* _TASK GOAL_
What lines below include the string "here"? Pick them out and copy them.

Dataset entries
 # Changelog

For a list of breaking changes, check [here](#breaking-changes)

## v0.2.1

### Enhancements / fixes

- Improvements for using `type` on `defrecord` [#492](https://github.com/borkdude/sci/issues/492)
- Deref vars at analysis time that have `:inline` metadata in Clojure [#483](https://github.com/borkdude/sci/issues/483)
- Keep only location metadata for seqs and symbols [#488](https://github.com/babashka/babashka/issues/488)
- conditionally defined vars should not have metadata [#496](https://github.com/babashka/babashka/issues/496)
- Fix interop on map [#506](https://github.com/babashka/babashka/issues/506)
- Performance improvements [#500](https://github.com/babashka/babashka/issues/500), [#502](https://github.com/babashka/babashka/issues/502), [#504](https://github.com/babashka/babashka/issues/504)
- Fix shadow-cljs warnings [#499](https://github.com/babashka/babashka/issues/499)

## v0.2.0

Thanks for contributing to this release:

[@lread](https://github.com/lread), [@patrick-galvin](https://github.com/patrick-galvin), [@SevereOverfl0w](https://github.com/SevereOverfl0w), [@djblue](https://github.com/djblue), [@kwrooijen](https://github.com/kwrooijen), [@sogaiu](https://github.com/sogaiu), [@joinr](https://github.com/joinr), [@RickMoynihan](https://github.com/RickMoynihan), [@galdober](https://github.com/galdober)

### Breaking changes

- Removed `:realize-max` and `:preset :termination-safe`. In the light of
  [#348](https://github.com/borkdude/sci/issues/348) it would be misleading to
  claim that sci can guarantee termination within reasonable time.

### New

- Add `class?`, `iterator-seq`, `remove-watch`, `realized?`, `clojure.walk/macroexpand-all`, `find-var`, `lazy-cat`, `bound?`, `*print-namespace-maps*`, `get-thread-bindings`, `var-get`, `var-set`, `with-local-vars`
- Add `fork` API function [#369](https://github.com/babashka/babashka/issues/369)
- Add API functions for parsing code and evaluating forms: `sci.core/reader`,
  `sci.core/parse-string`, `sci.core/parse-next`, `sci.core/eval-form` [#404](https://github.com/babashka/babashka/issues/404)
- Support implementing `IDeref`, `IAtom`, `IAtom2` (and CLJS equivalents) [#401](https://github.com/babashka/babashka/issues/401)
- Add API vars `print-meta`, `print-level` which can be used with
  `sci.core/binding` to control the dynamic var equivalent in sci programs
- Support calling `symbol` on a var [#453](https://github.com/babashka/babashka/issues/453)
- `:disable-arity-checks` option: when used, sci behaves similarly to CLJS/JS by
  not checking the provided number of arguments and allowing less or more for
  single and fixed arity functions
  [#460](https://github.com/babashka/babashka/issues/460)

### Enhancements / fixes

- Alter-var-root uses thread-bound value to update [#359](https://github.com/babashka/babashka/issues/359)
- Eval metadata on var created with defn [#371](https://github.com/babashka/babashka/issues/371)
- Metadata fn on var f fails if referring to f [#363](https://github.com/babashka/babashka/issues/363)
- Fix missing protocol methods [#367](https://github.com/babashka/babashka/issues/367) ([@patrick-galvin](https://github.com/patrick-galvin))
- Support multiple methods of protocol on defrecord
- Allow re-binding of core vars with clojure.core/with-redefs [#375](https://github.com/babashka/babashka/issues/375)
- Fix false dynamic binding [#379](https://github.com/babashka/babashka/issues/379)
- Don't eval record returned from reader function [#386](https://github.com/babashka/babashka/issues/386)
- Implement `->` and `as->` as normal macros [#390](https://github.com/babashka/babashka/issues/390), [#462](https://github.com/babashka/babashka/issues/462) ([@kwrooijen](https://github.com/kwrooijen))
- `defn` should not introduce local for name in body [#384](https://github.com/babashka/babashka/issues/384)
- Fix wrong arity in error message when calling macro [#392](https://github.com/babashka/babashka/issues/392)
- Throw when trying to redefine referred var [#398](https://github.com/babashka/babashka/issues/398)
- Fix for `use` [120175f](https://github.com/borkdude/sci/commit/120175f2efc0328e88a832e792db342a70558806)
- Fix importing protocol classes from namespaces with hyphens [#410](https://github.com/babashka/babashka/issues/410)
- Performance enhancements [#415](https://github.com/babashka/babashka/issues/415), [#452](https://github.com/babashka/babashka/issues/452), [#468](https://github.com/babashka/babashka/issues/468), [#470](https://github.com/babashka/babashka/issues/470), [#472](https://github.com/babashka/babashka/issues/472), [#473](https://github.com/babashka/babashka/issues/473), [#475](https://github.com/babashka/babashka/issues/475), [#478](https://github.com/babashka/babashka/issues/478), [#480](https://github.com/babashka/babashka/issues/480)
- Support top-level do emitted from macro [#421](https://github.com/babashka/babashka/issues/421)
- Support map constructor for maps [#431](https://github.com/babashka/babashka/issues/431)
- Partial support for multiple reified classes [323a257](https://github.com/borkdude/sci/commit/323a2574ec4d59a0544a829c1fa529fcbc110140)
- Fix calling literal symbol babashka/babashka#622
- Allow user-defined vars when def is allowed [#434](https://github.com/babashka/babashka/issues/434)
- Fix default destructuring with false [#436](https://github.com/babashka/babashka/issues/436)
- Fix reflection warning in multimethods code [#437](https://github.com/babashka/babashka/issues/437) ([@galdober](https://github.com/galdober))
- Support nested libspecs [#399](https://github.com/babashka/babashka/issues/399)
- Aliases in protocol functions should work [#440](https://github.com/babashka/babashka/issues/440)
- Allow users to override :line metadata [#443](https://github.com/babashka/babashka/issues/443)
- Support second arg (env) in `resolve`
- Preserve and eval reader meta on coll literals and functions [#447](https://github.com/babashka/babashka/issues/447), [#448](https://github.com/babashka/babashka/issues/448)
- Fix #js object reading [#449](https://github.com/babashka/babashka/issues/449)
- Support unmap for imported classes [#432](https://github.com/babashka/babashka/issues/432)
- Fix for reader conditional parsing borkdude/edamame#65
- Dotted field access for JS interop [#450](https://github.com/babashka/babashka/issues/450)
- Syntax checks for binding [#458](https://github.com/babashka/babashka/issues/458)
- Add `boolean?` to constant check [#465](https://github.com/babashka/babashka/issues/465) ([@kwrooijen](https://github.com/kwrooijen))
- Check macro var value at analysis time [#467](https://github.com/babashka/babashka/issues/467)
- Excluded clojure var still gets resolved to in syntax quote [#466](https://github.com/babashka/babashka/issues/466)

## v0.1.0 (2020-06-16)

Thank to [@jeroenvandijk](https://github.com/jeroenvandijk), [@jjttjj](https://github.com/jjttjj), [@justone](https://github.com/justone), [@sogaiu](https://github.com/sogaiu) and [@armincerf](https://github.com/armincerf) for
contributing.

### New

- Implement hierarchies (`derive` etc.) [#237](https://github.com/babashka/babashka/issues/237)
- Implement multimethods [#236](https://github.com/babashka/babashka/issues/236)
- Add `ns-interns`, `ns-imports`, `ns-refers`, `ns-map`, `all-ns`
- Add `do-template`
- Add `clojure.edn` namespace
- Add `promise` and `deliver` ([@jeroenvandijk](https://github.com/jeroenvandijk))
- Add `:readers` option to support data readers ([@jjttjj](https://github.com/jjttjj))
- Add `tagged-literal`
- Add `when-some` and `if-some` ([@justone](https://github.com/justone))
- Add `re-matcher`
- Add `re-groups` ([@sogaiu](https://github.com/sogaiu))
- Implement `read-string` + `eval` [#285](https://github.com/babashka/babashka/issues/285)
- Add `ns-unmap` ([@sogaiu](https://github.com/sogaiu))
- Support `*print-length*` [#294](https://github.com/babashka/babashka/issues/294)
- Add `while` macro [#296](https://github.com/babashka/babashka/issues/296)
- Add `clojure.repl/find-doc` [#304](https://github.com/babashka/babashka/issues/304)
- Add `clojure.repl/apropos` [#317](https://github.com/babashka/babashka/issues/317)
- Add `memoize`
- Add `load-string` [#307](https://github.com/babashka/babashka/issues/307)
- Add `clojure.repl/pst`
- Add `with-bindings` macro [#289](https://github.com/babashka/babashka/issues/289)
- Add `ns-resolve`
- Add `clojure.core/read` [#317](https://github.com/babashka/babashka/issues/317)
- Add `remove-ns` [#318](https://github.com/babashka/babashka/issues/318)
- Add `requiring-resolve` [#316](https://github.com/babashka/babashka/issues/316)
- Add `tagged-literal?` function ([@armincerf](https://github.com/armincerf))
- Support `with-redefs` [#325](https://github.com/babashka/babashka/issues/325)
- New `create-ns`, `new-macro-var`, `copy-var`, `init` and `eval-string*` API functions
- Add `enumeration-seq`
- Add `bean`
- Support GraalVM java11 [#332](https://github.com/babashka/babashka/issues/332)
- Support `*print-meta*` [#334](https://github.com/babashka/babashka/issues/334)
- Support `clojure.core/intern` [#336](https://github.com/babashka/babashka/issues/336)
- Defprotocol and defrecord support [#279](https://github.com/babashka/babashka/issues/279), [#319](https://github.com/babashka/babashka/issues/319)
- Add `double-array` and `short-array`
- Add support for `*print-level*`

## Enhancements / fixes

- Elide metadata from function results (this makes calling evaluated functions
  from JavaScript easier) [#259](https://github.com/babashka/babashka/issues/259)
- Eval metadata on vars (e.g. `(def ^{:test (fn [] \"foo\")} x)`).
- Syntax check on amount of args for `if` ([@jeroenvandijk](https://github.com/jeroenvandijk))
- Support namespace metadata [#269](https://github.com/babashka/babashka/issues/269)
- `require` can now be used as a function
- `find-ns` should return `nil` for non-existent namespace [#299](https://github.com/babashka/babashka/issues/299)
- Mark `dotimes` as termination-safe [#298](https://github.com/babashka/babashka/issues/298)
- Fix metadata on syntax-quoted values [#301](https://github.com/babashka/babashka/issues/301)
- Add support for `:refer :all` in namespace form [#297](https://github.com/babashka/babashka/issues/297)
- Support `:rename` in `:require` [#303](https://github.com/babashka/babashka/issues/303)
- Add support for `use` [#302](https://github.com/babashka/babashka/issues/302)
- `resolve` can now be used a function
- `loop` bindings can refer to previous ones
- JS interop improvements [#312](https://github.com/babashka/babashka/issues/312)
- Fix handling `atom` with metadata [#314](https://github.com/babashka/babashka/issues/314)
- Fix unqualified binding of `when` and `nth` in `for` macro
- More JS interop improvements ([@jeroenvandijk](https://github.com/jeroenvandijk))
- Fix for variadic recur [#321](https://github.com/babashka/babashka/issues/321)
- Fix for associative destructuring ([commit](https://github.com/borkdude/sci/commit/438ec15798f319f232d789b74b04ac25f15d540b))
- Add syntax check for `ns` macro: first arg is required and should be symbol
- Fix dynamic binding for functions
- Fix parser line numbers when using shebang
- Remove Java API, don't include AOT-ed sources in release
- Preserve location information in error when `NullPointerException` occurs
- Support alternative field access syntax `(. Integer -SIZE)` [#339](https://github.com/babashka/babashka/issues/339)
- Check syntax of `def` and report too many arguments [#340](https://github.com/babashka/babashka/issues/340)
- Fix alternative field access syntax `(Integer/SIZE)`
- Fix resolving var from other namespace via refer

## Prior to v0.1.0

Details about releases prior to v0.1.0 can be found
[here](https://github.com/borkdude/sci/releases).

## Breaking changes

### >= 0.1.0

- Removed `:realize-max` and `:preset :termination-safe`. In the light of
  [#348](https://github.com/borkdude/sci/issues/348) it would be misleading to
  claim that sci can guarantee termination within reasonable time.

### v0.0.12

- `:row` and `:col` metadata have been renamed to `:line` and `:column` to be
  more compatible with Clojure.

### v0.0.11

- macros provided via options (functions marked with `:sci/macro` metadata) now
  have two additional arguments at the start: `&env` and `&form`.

* _ANSWER BOX_
For a list of breaking changes, check [here](#breaking-changes)
[here](https://github.com/borkdude/sci/releases).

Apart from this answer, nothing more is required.